**ACTIVITY:** Report only how many lines of the records contain the word "label".

*** EXTRACTED ENTRIES Section Begins ***

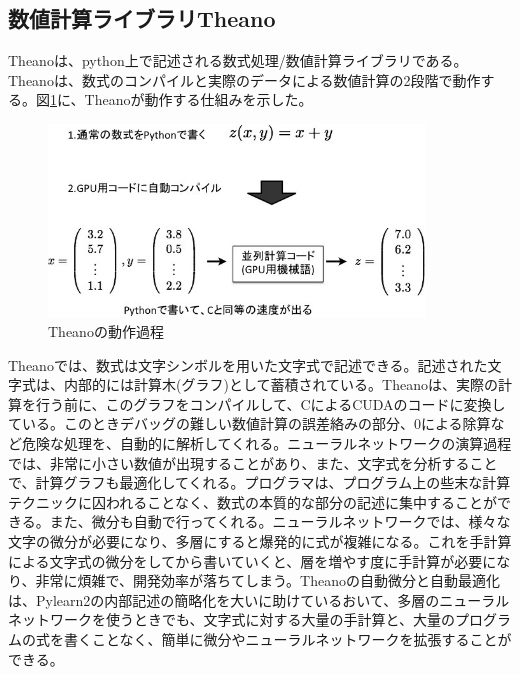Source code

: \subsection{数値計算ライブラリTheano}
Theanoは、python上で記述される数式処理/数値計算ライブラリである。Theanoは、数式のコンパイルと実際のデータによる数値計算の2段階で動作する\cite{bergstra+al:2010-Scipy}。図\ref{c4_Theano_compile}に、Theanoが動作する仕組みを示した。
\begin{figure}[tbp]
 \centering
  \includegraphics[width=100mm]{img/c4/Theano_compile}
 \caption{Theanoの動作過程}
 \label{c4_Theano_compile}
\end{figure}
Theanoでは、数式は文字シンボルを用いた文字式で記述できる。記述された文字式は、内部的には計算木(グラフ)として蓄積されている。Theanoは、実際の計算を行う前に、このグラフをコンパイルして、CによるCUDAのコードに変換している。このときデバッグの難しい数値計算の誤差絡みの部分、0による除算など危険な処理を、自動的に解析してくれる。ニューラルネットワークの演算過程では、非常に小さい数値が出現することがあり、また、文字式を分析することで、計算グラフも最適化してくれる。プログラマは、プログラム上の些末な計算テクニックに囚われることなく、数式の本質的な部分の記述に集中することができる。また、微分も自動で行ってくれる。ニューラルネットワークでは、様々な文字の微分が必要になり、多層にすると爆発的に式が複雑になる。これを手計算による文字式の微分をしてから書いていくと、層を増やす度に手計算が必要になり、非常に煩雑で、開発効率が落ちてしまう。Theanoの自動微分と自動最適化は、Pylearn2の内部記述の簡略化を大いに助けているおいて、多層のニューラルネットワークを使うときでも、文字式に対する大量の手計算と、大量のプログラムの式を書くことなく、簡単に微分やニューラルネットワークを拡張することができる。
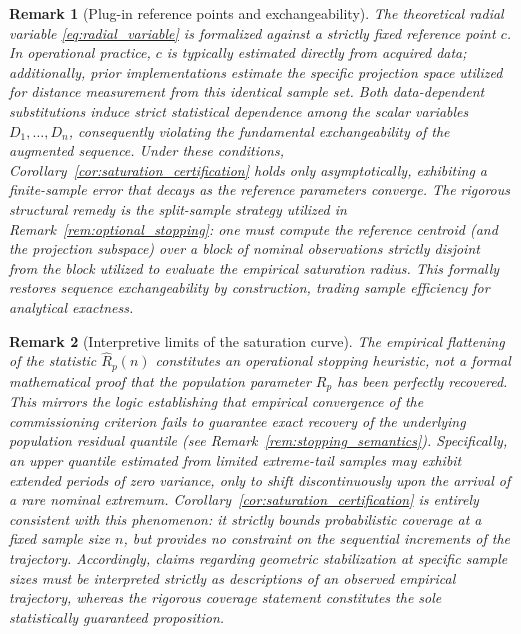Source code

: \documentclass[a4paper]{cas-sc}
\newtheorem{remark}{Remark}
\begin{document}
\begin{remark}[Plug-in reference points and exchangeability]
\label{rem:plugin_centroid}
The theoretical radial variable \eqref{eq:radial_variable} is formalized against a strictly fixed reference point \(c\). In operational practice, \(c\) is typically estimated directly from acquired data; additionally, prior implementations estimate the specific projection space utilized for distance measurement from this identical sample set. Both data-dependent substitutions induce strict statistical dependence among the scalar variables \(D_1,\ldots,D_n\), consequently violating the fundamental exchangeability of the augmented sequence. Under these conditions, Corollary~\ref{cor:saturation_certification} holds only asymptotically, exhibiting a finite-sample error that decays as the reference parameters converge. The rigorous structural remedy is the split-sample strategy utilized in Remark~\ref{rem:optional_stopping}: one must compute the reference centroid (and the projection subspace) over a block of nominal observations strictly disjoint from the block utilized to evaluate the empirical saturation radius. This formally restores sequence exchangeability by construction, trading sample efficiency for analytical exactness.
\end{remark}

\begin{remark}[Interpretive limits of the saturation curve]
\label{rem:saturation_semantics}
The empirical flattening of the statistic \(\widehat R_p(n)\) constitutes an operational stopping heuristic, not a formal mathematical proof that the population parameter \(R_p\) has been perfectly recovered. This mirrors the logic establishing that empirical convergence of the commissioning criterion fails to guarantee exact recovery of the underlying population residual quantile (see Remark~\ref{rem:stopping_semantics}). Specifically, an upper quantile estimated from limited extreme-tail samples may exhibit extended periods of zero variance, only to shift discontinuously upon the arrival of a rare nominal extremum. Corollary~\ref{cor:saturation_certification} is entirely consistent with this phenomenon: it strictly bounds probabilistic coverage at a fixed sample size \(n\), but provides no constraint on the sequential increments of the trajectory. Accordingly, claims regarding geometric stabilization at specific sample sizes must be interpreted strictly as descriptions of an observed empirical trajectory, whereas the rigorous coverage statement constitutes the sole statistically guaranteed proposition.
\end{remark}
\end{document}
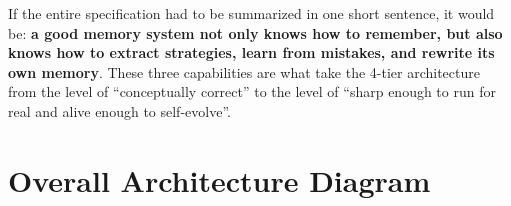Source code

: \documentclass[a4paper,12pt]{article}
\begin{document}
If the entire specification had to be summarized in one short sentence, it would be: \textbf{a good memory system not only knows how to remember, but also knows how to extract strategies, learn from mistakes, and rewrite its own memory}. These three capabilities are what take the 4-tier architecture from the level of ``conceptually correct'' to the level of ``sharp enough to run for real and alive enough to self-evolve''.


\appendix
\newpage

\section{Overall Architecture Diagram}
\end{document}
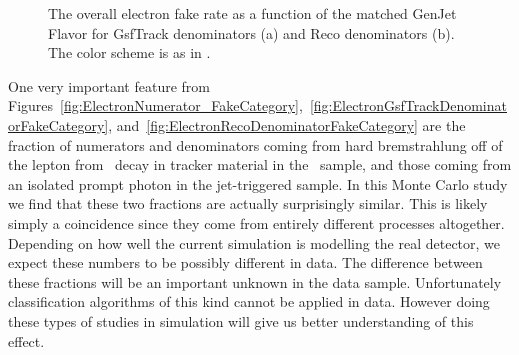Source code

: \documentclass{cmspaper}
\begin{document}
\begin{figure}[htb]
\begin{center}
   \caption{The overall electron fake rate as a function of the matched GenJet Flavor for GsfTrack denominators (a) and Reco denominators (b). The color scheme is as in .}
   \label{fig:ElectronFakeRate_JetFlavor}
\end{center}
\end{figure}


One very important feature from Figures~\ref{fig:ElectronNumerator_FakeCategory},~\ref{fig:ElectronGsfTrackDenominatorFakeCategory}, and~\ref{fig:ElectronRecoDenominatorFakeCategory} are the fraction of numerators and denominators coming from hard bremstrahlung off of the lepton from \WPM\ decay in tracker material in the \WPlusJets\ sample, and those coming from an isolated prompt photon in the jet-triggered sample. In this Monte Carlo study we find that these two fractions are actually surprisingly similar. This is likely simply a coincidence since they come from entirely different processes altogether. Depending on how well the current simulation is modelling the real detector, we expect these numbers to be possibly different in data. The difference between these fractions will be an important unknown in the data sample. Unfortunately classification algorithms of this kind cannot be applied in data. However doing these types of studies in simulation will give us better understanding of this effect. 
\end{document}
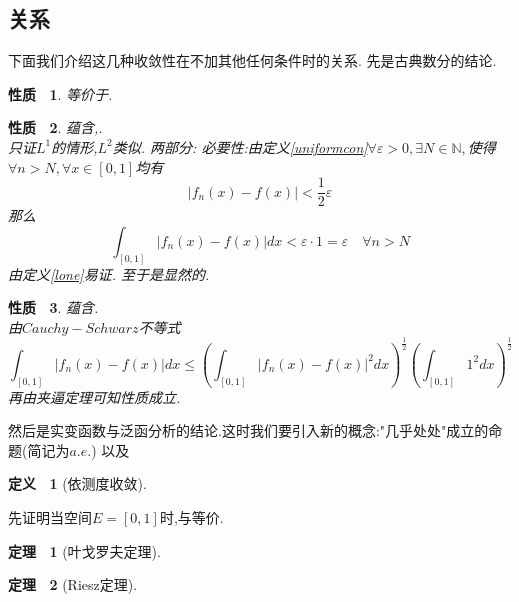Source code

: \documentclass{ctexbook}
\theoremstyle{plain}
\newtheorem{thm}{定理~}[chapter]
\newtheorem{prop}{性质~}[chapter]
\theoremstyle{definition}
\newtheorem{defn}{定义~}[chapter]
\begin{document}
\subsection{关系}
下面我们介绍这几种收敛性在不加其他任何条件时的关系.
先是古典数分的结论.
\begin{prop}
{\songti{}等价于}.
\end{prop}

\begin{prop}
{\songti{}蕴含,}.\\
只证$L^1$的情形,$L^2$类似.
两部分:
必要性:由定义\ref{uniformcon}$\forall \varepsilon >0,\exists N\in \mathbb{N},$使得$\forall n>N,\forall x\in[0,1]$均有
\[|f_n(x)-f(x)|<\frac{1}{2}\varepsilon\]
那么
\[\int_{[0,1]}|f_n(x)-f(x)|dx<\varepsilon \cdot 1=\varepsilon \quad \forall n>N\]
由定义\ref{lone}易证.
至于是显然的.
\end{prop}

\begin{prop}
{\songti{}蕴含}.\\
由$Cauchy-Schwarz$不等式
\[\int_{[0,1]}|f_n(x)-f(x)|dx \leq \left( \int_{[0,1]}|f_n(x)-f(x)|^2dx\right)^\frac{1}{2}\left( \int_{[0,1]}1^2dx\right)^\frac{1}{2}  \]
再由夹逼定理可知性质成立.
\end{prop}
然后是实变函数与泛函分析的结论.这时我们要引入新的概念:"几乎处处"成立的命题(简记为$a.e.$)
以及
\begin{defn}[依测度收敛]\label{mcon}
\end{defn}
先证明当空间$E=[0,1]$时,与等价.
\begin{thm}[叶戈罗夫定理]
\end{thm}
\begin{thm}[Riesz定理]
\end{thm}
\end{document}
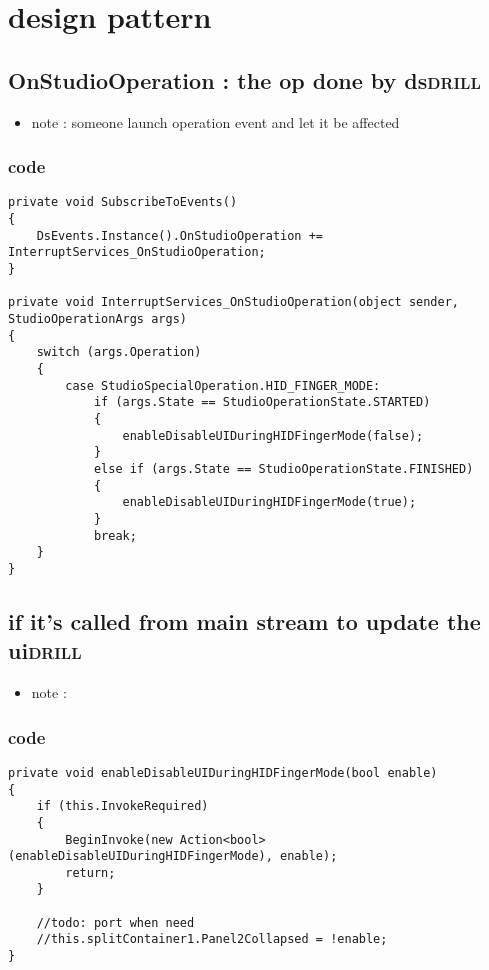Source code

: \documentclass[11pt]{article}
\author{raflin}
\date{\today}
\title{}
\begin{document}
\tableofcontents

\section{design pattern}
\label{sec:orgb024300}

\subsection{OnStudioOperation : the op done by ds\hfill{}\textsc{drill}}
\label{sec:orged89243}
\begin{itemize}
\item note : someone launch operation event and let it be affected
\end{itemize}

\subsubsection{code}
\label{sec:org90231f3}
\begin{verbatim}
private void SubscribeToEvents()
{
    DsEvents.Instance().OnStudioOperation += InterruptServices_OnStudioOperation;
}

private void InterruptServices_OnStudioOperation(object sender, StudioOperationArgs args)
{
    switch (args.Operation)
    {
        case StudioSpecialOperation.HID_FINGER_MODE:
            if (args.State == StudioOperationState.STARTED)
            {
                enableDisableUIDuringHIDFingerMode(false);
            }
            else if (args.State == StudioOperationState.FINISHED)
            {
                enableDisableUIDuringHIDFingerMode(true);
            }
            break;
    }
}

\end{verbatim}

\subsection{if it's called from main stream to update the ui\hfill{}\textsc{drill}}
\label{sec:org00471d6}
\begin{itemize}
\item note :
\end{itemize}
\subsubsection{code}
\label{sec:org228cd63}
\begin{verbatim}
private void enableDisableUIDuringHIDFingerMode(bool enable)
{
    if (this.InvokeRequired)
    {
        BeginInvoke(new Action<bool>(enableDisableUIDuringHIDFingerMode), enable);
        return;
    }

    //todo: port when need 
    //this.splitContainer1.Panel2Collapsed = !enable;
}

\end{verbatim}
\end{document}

*** EXTRACTED ENTRIES Section Ends ***

**COMPLETED TASK:** 10